I am trying to express a vector defined in global coordinates in different frames using homogeneous transformation matrices.
There are in total 3 frames. Frame 1 lies in the origin and is fixed to the world. Frame 2 is fixed to a floating body, with 6 degrees of freedom. Frame 3 is attached to the same floating body and has only a pure translation with respect to Frame 2.
The vector $R_0$ is the vector that I'm trying to express in Frame 2 to obtain $R_2$. For this I have constructed two homogeneous transformation matrices:
$H_{01} = \begin{bmatrix}R_{01} & T_{01}\\\mathbf{0} & 1\end{bmatrix}$ and $H_{01} = \begin{bmatrix}I & T_{12}\\\mathbf{0} & 1\end{bmatrix}$.

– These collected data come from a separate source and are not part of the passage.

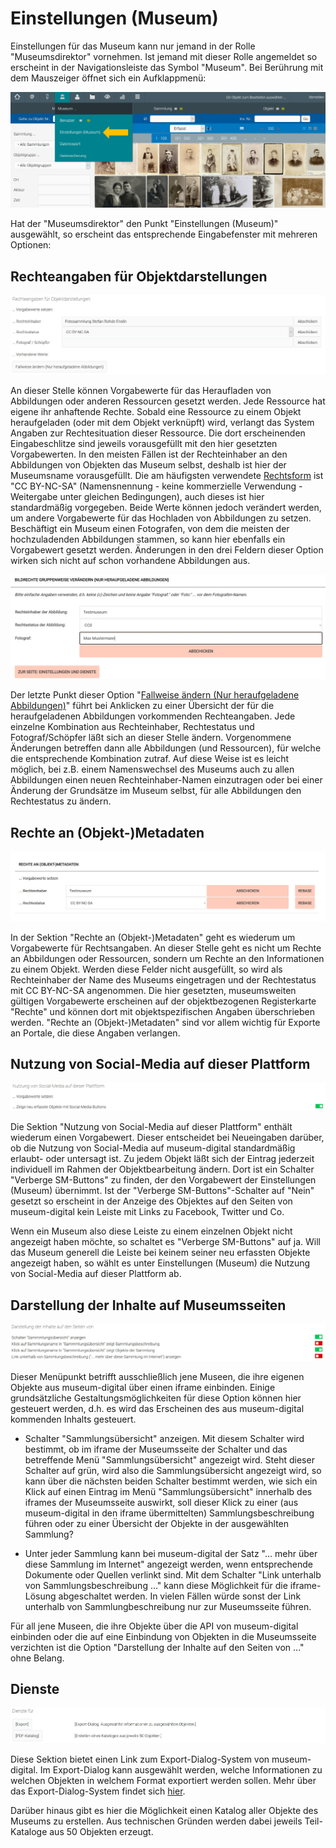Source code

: # Einstellungen (Museum)

Einstellungen für das Museum kann nur jemand in der Rolle "Museumsdirektor" vornehmen. Ist jemand mit dieser Rolle angemeldet so erscheint in der Navigationsleiste das Symbol "Museum". Bei Berührung mit dem Mauszeiger öffnet sich ein Aufklappmenü:

![Aufklappmenu: Museumsweite Einstellungen](../../assets/musdb/museum/einstellungenmuseum1.JPG)

Hat der "Museumsdirektor" den Punkt "Einstellungen (Museum)" ausgewählt, so erscheint das entsprechende Eingabefenster mit mehreren Optionen:

## Rechteangaben für Objektdarstellungen

![Einstellungen (Museum): Vorgaben für Rechte](../../assets/musdb/museum/rechtedarstellungen.JPG)

An dieser Stelle können Vorgabewerte für das Heraufladen von Abbildungen oder anderen Ressourcen gesetzt werden. Jede Ressource hat eigene ihr anhaftende Rechte. Sobald eine Ressource zu einem Objekt heraufgeladen (oder mit dem Objekt verknüpft) wird, verlangt das System Angaben zur Rechtesituation dieser Ressource. Die dort erscheinenden Eingabeschlitze sind jeweils vorausgefüllt mit den hier gesetzten Vorgabewerten. In den meisten Fällen ist der Rechteinhaber an den Abbildungen von Objekten das Museum selbst, deshalb ist hier der Museumsname vorausgefüllt. Die am häufigsten verwendete [Rechtsform](../../Grundkonzepte/Lizenzen.md) ist "CC BY-NC-SA" (Namensnennung - keine kommerzielle Verwendung - Weitergabe unter gleichen Bedingungen), auch dieses ist hier standardmäßig vorgegeben. Beide Werte können jedoch verändert werden, um andere Vorgabewerte für das Hochladen von Abbildungen zu setzen.
Beschäftigt ein Museum einen Fotografen, von dem die meisten der hochzuladenden Abbildungen stammen, so kann hier ebenfalls ein Vorgabewert gesetzt werden. Änderungen in den drei Feldern dieser Option wirken sich nicht auf schon vorhandene Abbildungen aus.

![Einstellungen (Museum): Fallweise ändern](../../assets/musdb/museum/Bildrechte_aendern.jpg)

Der letzte Punkt dieser Option "[Fallweise ändern (Nur heraufgeladene Abbildungen)](../Objekte/Abbildungen/Bildlizenzen-Stapelbearbeitung.md)" führt bei Anklicken zu einer Übersicht der für die heraufgeladenen Abbildungen vorkommenden Rechteangaben. Jede einzelne
Kombination aus Rechteinhaber, Rechtestatus und Fotograf/Schöpfer läßt sich an dieser Stelle ändern. Vorgenommene Änderungen betreffen dann alle Abbildungen (und Ressourcen), für welche die entsprechende
Kombination zutraf. Auf diese Weise ist es leicht möglich, bei z.B. einem Namenswechsel des Museums auch zu allen Abbildungen einen neuen Rechteinhaber-Namen einzutragen oder bei einer Änderung der Grundsätze
im Museum selbst, für alle Abbildungen den Rechtestatus zu ändern.

## Rechte an (Objekt-)Metadaten

![Einstellungen (Museum): Rechte an Metadaten](../../assets/musdb/museum/objektmetadatenrechte.jpg)

In der Sektion "Rechte an (Objekt-)Metadaten" geht es wiederum um Vorgabewerte für Rechtsangaben. An dieser Stelle geht es nicht um Rechte an Abbildungen oder Ressourcen, sondern um Rechte an den Informationen zu einem Objekt. Werden diese Felder nicht ausgefüllt, so wird als Rechteinhaber der Name des Museums eingetragen und der Rechtestatus mit CC BY-NC-SA angenommen. Die hier gesetzten, museumsweiten gültigen Vorgabewerte erscheinen auf der objektbezogenen Registerkarte "Rechte"
und können dort mit objektspezifischen Angaben überschrieben werden. "Rechte an (Objekt-)Metadaten" sind vor allem wichtig für Exporte an Portale, die diese Angaben verlangen.

## Nutzung von Social-Media auf dieser Plattform

![Einstellungen (Museum): Social Media](../../assets/musdb/museum/einstellungensm.JPG)

Die Sektion "Nutzung von Social-Media auf dieser Plattform" enthält wiederum einen Vorgabewert. Dieser entscheidet bei Neueingaben darüber, ob die Nutzung von Social-Media auf museum-digital standardmäßig
erlaubt- oder untersagt ist. Zu jedem Objekt läßt sich der Eintrag jederzeit individuell im Rahmen der Objektbearbeitung ändern. Dort ist ein Schalter "Verberge SM-Buttons" zu finden, der den Vorgabewert der Einstellungen (Museum) übernimmt. Ist der "Verberge SM-Buttons"-Schalter auf "Nein" gesetzt so erscheint in der Anzeige des Objektes auf den Seiten von museum-digital kein Leiste mit Links zu Facebook, Twitter und Co.

Wenn ein Museum also diese Leiste zu einem einzelnen Objekt nicht angezeigt haben möchte, so schaltet es "Verberge SM-Buttons" auf ja. Will das Museum generell die Leiste bei keinem seiner neu erfassten
Objekte angezeigt haben, so wählt es unter Einstellungen (Museum) die Nutzung von Social-Media auf dieser Plattform ab.

## Darstellung der Inhalte auf Museumsseiten

![Einstellungen (Museum): Darstellung](../../assets/musdb/museum/darstellunginhalteseitenselbst.JPG)

Dieser Menüpunkt betrifft ausschließlich jene Museen, die ihre eigenen Objekte aus museum-digital über einen iframe einbinden. Einige grundsätzliche Gestaltungsmöglichkeiten für diese Option können hier
gesteuert werden, d.h. es wird das Erscheinen des aus museum-digital kommenden Inhalts gesteuert.

- Schalter "Sammlungsübersicht" anzeigen. Mit diesem Schalter wird bestimmt, ob im iframe der Museumsseite der Schalter und das betreffende Menü "Sammlungsübersicht" angezeigt wird. Steht dieser Schalter auf grün, wird also die Sammlungsübersicht angezeigt wird, so kann über die nächsten beiden Schalter bestimmt werden, wie sich ein Klick auf einen Eintrag im Menü "Sammlungsübersicht" innerhalb des iframes der Museumsseite auswirkt, soll dieser Klick zu einer (aus museum-digital in den iframe übermittelten) Sammlungsbeschreibung führen oder zu einer Übersicht der Objekte in der ausgewählten Sammlung?

- Unter jeder Sammlung kann bei museum-digital der Satz "... mehr über diese Sammlung im Internet" angezeigt werden, wenn entsprechende Dokumente oder Quellen verlinkt sind. Mit dem Schalter "Link unterhalb von Sammlungsbeschreibung ..." kann diese Möglichkeit für die iframe-Lösung abgeschaltet werden. In vielen Fällen würde sonst der Link unterhalb von Sammlungbeschreibung nur zur Museumsseite führen.

Für all jene Museen, die ihre Objekte über die API von museum-digital einbinden oder die auf eine Einbindung von Objekten in die Museumsseite verzichten ist die Option "Darstellung der Inhalte auf den Seiten von ..." ohne Belang.

## Dienste

![Dienste für das Museum](../../assets/musdb/museum/dienstefuer.JPG)

Diese Sektion bietet einen Link zum Export-Dialog-System von museum-digital. Im Export-Dialog kann ausgewählt werden, welche Informationen zu welchen Objekten in welchem Format exportiert werden sollen. Mehr über das Export-Dialog-System findet sich [hier](../Objektsuche/Export.md).

Darüber hinaus gibt es hier die Möglichkeit einen Katalog aller Objekte des Museums zu erstellen. Aus technischen Gründen werden dabei jeweils Teil-Kataloge aus 50 Objekten erzeugt.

With these transformation matrices i should be able to transform a vector expressed in frame 0 to frame 2. I did this doing the following:
$R_2 = (H_{01}H_{12})^{-1}R_0$
Then I plotted the frames and vector to come to the conclusion that its not quite right whenever I put in a rotation matrix $R_{01}$. To illustrate my situation some images:
If I put $R_{01}$ is equal to anyhting but the identity matrix my vector does not end up in the red dot (the fixed point expressed in world coordinates).
Edit:
From what i can see, the vector that I am obtaining looks correct but is now plotted in global space and not in the frame from which is should be plotted. So basically my question becomes: how can I rotate $R_2$ back in order to plot the vector such that it ends up in the reference point?